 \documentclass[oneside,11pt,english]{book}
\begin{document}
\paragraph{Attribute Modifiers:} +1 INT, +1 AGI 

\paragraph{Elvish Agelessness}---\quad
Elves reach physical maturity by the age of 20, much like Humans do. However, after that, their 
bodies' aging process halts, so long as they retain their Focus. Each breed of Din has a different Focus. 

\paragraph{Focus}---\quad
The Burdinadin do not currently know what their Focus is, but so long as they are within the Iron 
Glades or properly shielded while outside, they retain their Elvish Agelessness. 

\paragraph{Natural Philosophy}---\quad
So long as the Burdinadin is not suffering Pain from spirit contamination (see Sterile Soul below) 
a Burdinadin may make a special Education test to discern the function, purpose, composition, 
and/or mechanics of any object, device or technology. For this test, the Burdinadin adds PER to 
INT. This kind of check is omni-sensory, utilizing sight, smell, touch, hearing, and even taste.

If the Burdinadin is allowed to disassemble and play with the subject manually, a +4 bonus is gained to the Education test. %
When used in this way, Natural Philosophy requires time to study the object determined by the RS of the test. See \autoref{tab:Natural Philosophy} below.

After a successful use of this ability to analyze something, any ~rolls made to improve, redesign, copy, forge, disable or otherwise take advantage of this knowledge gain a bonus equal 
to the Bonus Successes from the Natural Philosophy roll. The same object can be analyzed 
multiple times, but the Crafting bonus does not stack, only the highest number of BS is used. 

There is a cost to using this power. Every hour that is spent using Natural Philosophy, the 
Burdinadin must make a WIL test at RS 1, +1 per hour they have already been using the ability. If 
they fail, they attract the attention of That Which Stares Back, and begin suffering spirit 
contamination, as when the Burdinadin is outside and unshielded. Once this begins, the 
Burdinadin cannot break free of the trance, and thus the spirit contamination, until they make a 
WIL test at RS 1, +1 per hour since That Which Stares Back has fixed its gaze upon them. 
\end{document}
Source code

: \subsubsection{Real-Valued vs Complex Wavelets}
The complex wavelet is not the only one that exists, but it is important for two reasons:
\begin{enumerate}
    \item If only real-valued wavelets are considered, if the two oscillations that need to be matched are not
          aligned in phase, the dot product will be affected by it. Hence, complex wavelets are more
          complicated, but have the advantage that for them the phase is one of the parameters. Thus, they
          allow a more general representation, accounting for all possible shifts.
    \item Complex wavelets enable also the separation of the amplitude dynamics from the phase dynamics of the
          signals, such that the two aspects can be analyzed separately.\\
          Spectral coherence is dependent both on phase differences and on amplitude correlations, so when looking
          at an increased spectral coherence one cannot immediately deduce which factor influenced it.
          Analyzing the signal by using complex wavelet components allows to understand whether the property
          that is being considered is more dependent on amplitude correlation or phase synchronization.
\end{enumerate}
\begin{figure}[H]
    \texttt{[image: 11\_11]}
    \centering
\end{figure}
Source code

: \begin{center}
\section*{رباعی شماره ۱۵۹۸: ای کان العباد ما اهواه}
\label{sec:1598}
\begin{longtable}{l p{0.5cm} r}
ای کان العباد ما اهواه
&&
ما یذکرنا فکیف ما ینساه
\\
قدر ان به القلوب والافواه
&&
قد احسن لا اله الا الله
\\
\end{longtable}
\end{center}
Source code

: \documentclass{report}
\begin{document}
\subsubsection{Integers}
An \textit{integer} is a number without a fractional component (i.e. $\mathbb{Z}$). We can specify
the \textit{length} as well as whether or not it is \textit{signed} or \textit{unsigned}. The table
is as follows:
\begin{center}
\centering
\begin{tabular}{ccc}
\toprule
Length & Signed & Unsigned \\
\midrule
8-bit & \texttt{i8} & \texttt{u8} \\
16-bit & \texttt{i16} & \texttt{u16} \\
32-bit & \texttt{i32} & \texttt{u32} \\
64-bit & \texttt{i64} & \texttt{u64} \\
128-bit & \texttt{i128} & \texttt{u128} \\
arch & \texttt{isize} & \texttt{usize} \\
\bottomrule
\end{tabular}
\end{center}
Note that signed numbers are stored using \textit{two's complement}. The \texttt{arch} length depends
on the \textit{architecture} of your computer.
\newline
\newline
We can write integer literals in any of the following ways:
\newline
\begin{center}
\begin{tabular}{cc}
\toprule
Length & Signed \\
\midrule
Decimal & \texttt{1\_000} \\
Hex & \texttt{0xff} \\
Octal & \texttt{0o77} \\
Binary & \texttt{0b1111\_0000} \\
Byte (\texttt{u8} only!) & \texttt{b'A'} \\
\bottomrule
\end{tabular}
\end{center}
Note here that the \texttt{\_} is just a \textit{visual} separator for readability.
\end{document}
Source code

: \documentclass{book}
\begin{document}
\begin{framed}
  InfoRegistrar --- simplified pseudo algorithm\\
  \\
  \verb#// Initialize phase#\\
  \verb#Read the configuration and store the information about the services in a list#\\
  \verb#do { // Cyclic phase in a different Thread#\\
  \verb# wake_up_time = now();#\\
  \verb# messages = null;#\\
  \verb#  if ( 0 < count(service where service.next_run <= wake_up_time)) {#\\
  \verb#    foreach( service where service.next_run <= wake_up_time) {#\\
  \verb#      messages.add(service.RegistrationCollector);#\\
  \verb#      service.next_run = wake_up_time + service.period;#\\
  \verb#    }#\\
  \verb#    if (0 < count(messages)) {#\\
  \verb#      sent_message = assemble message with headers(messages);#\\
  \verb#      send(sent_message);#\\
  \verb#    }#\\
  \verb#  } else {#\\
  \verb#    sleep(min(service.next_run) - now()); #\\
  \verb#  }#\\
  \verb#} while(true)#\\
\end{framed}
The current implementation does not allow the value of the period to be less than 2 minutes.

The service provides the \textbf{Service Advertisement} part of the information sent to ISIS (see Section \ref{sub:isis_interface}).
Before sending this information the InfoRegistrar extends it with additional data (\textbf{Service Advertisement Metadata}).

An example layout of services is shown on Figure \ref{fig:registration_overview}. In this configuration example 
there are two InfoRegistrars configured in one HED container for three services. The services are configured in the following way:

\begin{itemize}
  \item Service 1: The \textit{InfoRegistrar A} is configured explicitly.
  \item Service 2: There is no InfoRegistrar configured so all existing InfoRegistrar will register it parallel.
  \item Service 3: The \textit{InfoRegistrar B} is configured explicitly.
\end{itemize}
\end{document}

┄┄┄┄┄┄┄┄┄┄

- Exercise requirements: The reply should hold only the lines from the beginning of the listing to the line with "Elves reach physical", both ends included, unchanged.

- Output:
 \documentclass[oneside,11pt,english]{book}
\begin{document}
\paragraph{Attribute Modifiers:} +1 INT, +1 AGI 

\paragraph{Elvish Agelessness}---\quad
Elves reach physical maturity by the age of 20, much like Humans do. However, after that, their 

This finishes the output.